BEGIN Provided entries

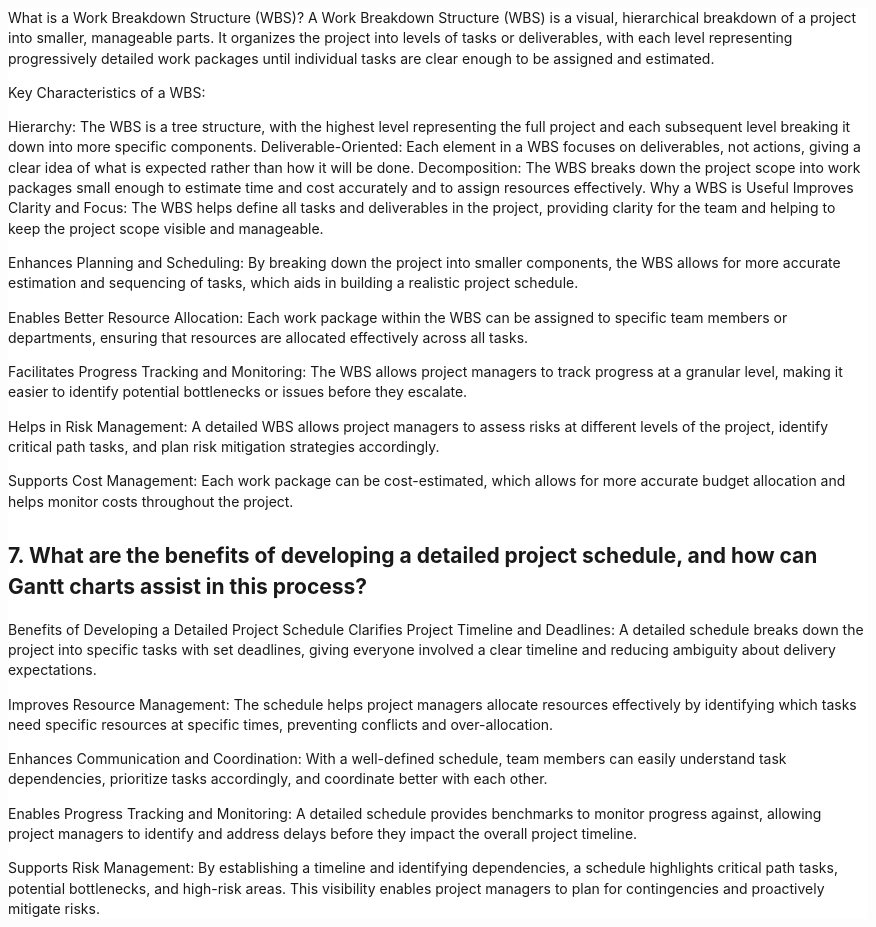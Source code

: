 What is a Work Breakdown Structure (WBS)?
A Work Breakdown Structure (WBS) is a visual, hierarchical breakdown of a project into smaller, manageable parts. It organizes the project into levels of tasks or deliverables, with each level representing progressively detailed work packages until individual tasks are clear enough to be assigned and estimated.

Key Characteristics of a WBS:

Hierarchy: The WBS is a tree structure, with the highest level representing the full project and each subsequent level breaking it down into more specific components.
Deliverable-Oriented: Each element in a WBS focuses on deliverables, not actions, giving a clear idea of what is expected rather than how it will be done.
Decomposition: The WBS breaks down the project scope into work packages small enough to estimate time and cost accurately and to assign resources effectively.
Why a WBS is Useful
Improves Clarity and Focus: The WBS helps define all tasks and deliverables in the project, providing clarity for the team and helping to keep the project scope visible and manageable.

Enhances Planning and Scheduling: By breaking down the project into smaller components, the WBS allows for more accurate estimation and sequencing of tasks, which aids in building a realistic project schedule.

Enables Better Resource Allocation: Each work package within the WBS can be assigned to specific team members or departments, ensuring that resources are allocated effectively across all tasks.

Facilitates Progress Tracking and Monitoring: The WBS allows project managers to track progress at a granular level, making it easier to identify potential bottlenecks or issues before they escalate.

Helps in Risk Management: A detailed WBS allows project managers to assess risks at different levels of the project, identify critical path tasks, and plan risk mitigation strategies accordingly.

Supports Cost Management: Each work package can be cost-estimated, which allows for more accurate budget allocation and helps monitor costs throughout the project.
## 7. What are the benefits of developing a detailed project schedule, and how can Gantt charts assist in this process?
Benefits of Developing a Detailed Project Schedule
Clarifies Project Timeline and Deadlines: A detailed schedule breaks down the project into specific tasks with set deadlines, giving everyone involved a clear timeline and reducing ambiguity about delivery expectations.

Improves Resource Management: The schedule helps project managers allocate resources effectively by identifying which tasks need specific resources at specific times, preventing conflicts and over-allocation.

Enhances Communication and Coordination: With a well-defined schedule, team members can easily understand task dependencies, prioritize tasks accordingly, and coordinate better with each other.

Enables Progress Tracking and Monitoring: A detailed schedule provides benchmarks to monitor progress against, allowing project managers to identify and address delays before they impact the overall project timeline.

Supports Risk Management: By establishing a timeline and identifying dependencies, a schedule highlights critical path tasks, potential bottlenecks, and high-risk areas. This visibility enables project managers to plan for contingencies and proactively mitigate risks.
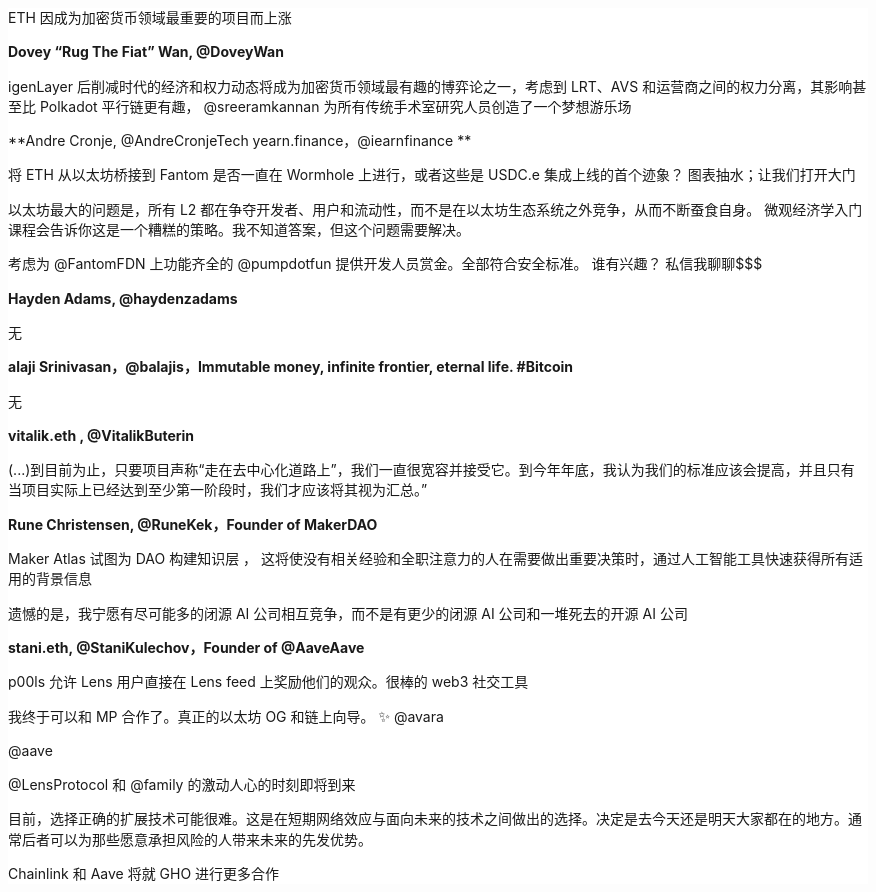 ETH 因成为加密货币领域最重要的项目而上涨

**Dovey “Rug The Fiat” Wan, @DoveyWan**

igenLayer 后削减时代的经济和权力动态将成为加密货币领域最有趣的博弈论之一，考虑到 LRT、AVS 和运营商之间的权力分离，其影响甚至比 Polkadot 平行链更有趣，
@sreeramkannan
为所有传统手术室研究人员创造了一个梦想游乐场

**Andre Cronje, @AndreCronjeTech yearn.finance，@iearnfinance **

将 ETH 从以太坊桥接到 Fantom 是否一直在 Wormhole 上进行，或者这些是 USDC.e 集成上线的首个迹象？
图表抽水；让我们打开大门

以太坊最大的问题是，所有 L2 都在争夺开发者、用户和流动性，而不是在以太坊生态系统之外竞争，从而不断蚕食自身。
微观经济学入门课程会告诉你这是一个糟糕的策略。我不知道答案，但这个问题需要解决。

考虑为
@FantomFDN
上功能齐全的
@pumpdotfun
提供开发人员赏金。全部符合安全标准。
谁有兴趣？ 私信我聊聊$$$

**Hayden Adams, @haydenzadams**

无


**alaji Srinivasan，@balajis，Immutable money, infinite frontier, eternal life. #Bitcoin**

无

**vitalik.eth , @VitalikButerin**

(...)到目前为止，只要项目声称“走在去中心化道路上”，我们一直很宽容并接受它。到今年年底，我认为我们的标准应该会提高，并且只有当项目实际上已经达到至少第一阶段时，我们才应该将其视为汇总。”

**Rune Christensen, @RuneKek，Founder of MakerDAO**

Maker Atlas 试图为 DAO 构建知识层
，
这将使没有相关经验和全职注意力的人在需要做出重要决策时，通过人工智能工具快速获得所有适用的背景信息

遗憾的是，我宁愿有尽可能多的闭源 AI 公司相互竞争，而不是有更少的闭源 AI 公司和一堆死去的开源 AI 公司

**stani.eth, @StaniKulechov，Founder of @AaveAave**

p00ls 允许 Lens 用户直接在 Lens feed 上奖励他们的观众。很棒的 web3 社交工具

我终于可以和 MP 合作了。真正的以太坊 OG 和链上向导。 ✨ 
@avara
 
@aave
 
@LensProtocol
和
@family
的激动人心的时刻即将到来

目前，选择正确的扩展技术可能很难。这是在短期网络效应与面向未来的技术之间做出的选择。决定是去今天还是明天大家都在的地方。通常后者可以为那些愿意承担风险的人带来未来的先发优势。

Chainlink 和 Aave 将就 GHO 进行更多合作

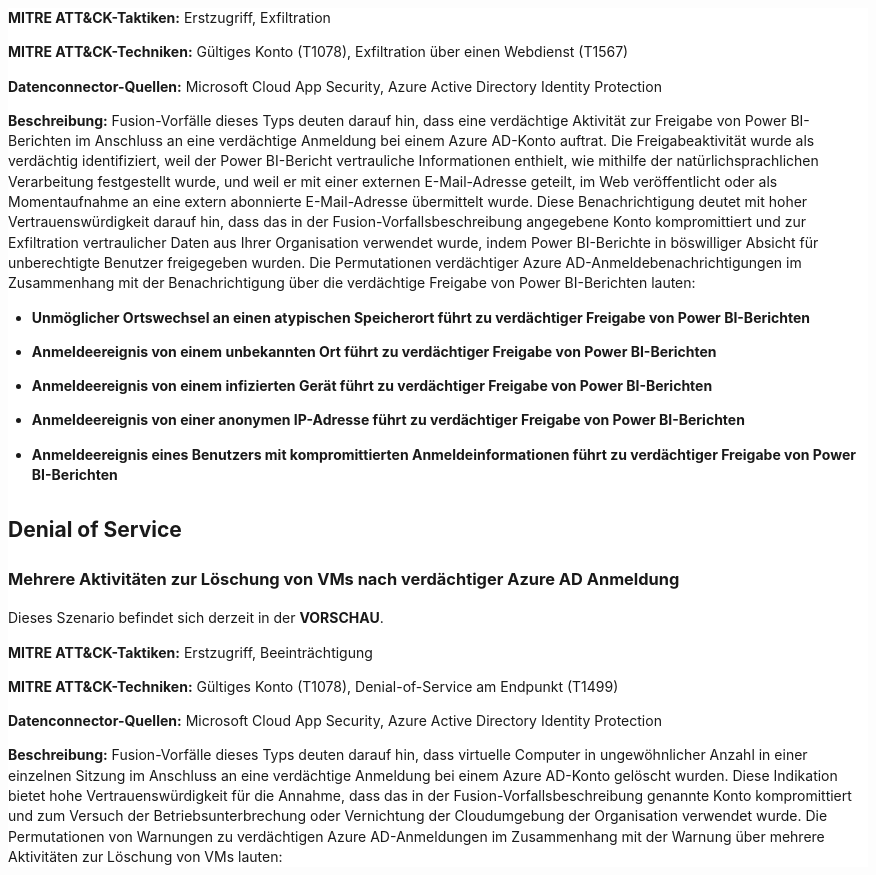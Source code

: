 **MITRE ATT&CK-Taktiken:** Erstzugriff, Exfiltration 

**MITRE ATT&CK-Techniken:** Gültiges Konto (T1078), Exfiltration über einen Webdienst (T1567)

**Datenconnector-Quellen:** Microsoft Cloud App Security, Azure Active Directory Identity Protection

**Beschreibung:** Fusion-Vorfälle dieses Typs deuten darauf hin, dass eine verdächtige Aktivität zur Freigabe von Power BI-Berichten im Anschluss an eine verdächtige Anmeldung bei einem Azure AD-Konto auftrat. Die Freigabeaktivität wurde als verdächtig identifiziert, weil der Power BI-Bericht vertrauliche Informationen enthielt, wie mithilfe der natürlichsprachlichen Verarbeitung festgestellt wurde, und weil er mit einer externen E-Mail-Adresse geteilt, im Web veröffentlicht oder als Momentaufnahme an eine extern abonnierte E-Mail-Adresse übermittelt wurde. Diese Benachrichtigung deutet mit hoher Vertrauenswürdigkeit darauf hin, dass das in der Fusion-Vorfallsbeschreibung angegebene Konto kompromittiert und zur Exfiltration vertraulicher Daten aus Ihrer Organisation verwendet wurde, indem Power BI-Berichte in böswilliger Absicht für unberechtigte Benutzer freigegeben wurden. Die Permutationen verdächtiger Azure AD-Anmeldebenachrichtigungen im Zusammenhang mit der Benachrichtigung über die verdächtige Freigabe von Power BI-Berichten lauten:  

- **Unmöglicher Ortswechsel an einen atypischen Speicherort führt zu verdächtiger Freigabe von Power BI-Berichten**

- **Anmeldeereignis von einem unbekannten Ort führt zu verdächtiger Freigabe von Power BI-Berichten**

- **Anmeldeereignis von einem infizierten Gerät führt zu verdächtiger Freigabe von Power BI-Berichten**

- **Anmeldeereignis von einer anonymen IP-Adresse führt zu verdächtiger Freigabe von Power BI-Berichten**

- **Anmeldeereignis eines Benutzers mit kompromittierten Anmeldeinformationen führt zu verdächtiger Freigabe von Power BI-Berichten**

## <a name="denial-of-service"></a>Denial of Service

### <a name="multiple-vm-deletion-activities-following-suspicious-azure-ad-sign-in"></a>Mehrere Aktivitäten zur Löschung von VMs nach verdächtiger Azure AD Anmeldung
Dieses Szenario befindet sich derzeit in der **VORSCHAU**.

**MITRE ATT&CK-Taktiken:** Erstzugriff, Beeinträchtigung

**MITRE ATT&CK-Techniken:** Gültiges Konto (T1078), Denial-of-Service am Endpunkt (T1499)

**Datenconnector-Quellen:** Microsoft Cloud App Security, Azure Active Directory Identity Protection

**Beschreibung:** Fusion-Vorfälle dieses Typs deuten darauf hin, dass virtuelle Computer in ungewöhnlicher Anzahl in einer einzelnen Sitzung im Anschluss an eine verdächtige Anmeldung bei einem Azure AD-Konto gelöscht wurden. Diese Indikation bietet hohe Vertrauenswürdigkeit für die Annahme, dass das in der Fusion-Vorfallsbeschreibung genannte Konto kompromittiert und zum Versuch der Betriebsunterbrechung oder Vernichtung der Cloudumgebung der Organisation verwendet wurde. Die Permutationen von Warnungen zu verdächtigen Azure AD-Anmeldungen im Zusammenhang mit der Warnung über mehrere Aktivitäten zur Löschung von VMs lauten:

END Provided entries

- _Work to complete_
In the data above, retype only the stretch from the line with "Maker Atlas 试图为 DAO 构建知识层" through the line with "- **Unmöglicher Ortswechsel", word for word, and skip any pictures.

- _Result of the exercise_
Maker Atlas 试图为 DAO 构建知识层
，
这将使没有相关经验和全职注意力的人在需要做出重要决策时，通过人工智能工具快速获得所有适用的背景信息

遗憾的是，我宁愿有尽可能多的闭源 AI 公司相互竞争，而不是有更少的闭源 AI 公司和一堆死去的开源 AI 公司

**stani.eth, @StaniKulechov，Founder of @AaveAave**

p00ls 允许 Lens 用户直接在 Lens feed 上奖励他们的观众。很棒的 web3 社交工具

我终于可以和 MP 合作了。真正的以太坊 OG 和链上向导。 ✨ 
@avara
 
@aave
 
@LensProtocol
和
@family
的激动人心的时刻即将到来

目前，选择正确的扩展技术可能很难。这是在短期网络效应与面向未来的技术之间做出的选择。决定是去今天还是明天大家都在的地方。通常后者可以为那些愿意承担风险的人带来未来的先发优势。

Chainlink 和 Aave 将就 GHO 进行更多合作

Source code

: **MITRE ATT&CK-Taktiken:** Erstzugriff, Exfiltration 

**MITRE ATT&CK-Techniken:** Gültiges Konto (T1078), Exfiltration über einen Webdienst (T1567)

**Datenconnector-Quellen:** Microsoft Cloud App Security, Azure Active Directory Identity Protection

**Beschreibung:** Fusion-Vorfälle dieses Typs deuten darauf hin, dass eine verdächtige Aktivität zur Freigabe von Power BI-Berichten im Anschluss an eine verdächtige Anmeldung bei einem Azure AD-Konto auftrat. Die Freigabeaktivität wurde als verdächtig identifiziert, weil der Power BI-Bericht vertrauliche Informationen enthielt, wie mithilfe der natürlichsprachlichen Verarbeitung festgestellt wurde, und weil er mit einer externen E-Mail-Adresse geteilt, im Web veröffentlicht oder als Momentaufnahme an eine extern abonnierte E-Mail-Adresse übermittelt wurde. Diese Benachrichtigung deutet mit hoher Vertrauenswürdigkeit darauf hin, dass das in der Fusion-Vorfallsbeschreibung angegebene Konto kompromittiert und zur Exfiltration vertraulicher Daten aus Ihrer Organisation verwendet wurde, indem Power BI-Berichte in böswilliger Absicht für unberechtigte Benutzer freigegeben wurden. Die Permutationen verdächtiger Azure AD-Anmeldebenachrichtigungen im Zusammenhang mit der Benachrichtigung über die verdächtige Freigabe von Power BI-Berichten lauten:  

- **Unmöglicher Ortswechsel an einen atypischen Speicherort führt zu verdächtiger Freigabe von Power BI-Berichten**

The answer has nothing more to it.